Paradise Papers : #Stopthegreed

Que ce soit Bernard Arnault, Bono ou Shakira : les Paradise Papers montrent qu’une grande partie des « rich and famous » est prête à recourir à des arrangements spéciaux pour échapper à payer leur dû à la société.

(© icij.org)

Dans un édito pour la version online du « Spiegel », Jakob Augstein (aussi rédacteur en chef de l’hebdomadaire « der Freitag ») écrivait que la seule chose illégale impliquant les Paradise Papers pourrait être leur publication. Car les montages fiscaux révélés par les 13,4 millions de documents soustraits au cabinet d’avocats bermudien Appleby révèlent certes un monde caché et profondément immoral – mais tout ce qui s’y passe est en accord avec les lois.

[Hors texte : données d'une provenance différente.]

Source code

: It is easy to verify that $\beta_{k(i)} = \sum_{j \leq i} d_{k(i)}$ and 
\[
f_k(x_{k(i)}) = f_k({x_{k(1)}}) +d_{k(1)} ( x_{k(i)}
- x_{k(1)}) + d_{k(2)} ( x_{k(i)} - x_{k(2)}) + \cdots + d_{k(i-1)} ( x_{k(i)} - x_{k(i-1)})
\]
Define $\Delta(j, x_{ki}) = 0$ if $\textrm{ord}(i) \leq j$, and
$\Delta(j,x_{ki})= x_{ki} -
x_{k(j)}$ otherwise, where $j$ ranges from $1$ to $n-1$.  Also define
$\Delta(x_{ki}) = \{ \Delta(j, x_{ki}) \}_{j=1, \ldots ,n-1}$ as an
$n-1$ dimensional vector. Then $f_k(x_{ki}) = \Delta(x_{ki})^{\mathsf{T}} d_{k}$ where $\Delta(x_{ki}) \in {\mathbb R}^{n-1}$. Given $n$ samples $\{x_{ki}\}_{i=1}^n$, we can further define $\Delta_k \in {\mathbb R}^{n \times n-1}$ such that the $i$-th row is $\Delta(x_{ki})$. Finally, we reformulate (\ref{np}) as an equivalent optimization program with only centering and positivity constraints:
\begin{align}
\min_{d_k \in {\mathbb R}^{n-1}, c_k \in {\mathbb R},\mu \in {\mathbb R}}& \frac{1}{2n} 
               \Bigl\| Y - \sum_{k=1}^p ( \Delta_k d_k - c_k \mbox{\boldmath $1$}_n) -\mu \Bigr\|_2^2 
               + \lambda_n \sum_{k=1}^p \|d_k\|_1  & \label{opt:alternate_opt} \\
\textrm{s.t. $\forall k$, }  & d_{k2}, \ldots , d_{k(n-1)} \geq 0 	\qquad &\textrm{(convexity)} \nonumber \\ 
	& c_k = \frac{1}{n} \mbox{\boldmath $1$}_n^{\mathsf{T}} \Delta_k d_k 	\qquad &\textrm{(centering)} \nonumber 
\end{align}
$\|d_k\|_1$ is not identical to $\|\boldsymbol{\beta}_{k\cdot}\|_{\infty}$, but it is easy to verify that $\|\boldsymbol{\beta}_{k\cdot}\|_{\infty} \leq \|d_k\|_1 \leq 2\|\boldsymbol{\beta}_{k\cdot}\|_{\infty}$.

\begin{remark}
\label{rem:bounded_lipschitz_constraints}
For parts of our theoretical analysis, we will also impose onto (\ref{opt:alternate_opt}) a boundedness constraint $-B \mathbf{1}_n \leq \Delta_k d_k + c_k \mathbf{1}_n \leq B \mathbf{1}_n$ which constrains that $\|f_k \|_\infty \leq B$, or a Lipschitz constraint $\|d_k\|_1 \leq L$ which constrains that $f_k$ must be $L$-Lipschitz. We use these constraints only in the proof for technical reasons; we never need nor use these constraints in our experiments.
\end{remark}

Vivons-nous donc dans un « paradis pour trous du cul », comme le soutient Augstein ? La formule est certes bien polémique, mais elle risque de cacher une réalité autrement plus complexe. Si les révélations des Paradise Papers visent un peu tout le monde : politiciens (comme le membre du cabinet Trump Wilbur Ross), têtes couronnées, banques et entreprises, une chose saute aux yeux : ce sont souvent des personnes ou entités qui cherchent la proximité du pouvoir politique. On peut être sûr par exemple qu’un Bernard Arnault a le 06 du président Macron, tout comme son pote Pierre Gattaz. Et les hommes et femmes politiques aiment aussi bien s’entourer de ces personnes et sont généralement fiers s’ils peuvent attirer l’une ou l’autre entreprise dans leur pays. Bien sûr qu’ils et elles veilleront aussi à ce que les riches et les productifs soient accueillis dans les meilleures conditions et que ces petits arrangements – qui coûtent des milliards à la société dans son ensemble – ne soient pas trop mis en avant.

Une classe politique qui s’entoure si volontairement avec le monde des « rich and famous » est naturellement peu encline à changer les lois fiscales qui permettent à ses alliés d’« optimiser » leurs impôts. Encore une fois : l’optimisation fiscale n’est pas illégale, mais le fait qu’elle ne soit accessible qu’aux nantis devrait au moins faire douter de sa raison d’être.

L’optimisation fiscale n’est pas illégale, mais n’est accessible qu’aux nantis – d’où un doute sur sa raison d’être.

Mais la machine à faire disparaître toute velléité de changement, ne serait-ce qu’une once de cette énorme machinerie à soustraire de l’argent au public, est déjà en marche. Comme on pouvait le lire dans le Wort jeudi dernier, où Georges Bock du cabinet d’audit KPMG, un des Big Four, a fait savoir que « les Paradise Papers ne reflètent pas la situation actuelle ». Certes, des efforts pour taxer d’une façon un peu plus équilibrée sont en cours, comme le programme BEPS de l’OCDE, ou la directive sur les bénéficiaires économiques qui provoque un si grand malaise du côté de la place financière luxembourgeoise.

Il reste que ces petits efforts ne sont pas suffisants face à deux éléments : l’énormité des sommes en jeu et l’inégalité globale croissante. Tant que le monde politique et ses riches amis peuvent compter sur une passivité de la population – ou sur le fait que les moins nantis, comme les classes moyennes, préfèrent taper sur les encore plus pauvres et les étrangers pour compenser leur déclin économique – la supercherie fiscale continuera. Jusqu’aux prochaines fuites…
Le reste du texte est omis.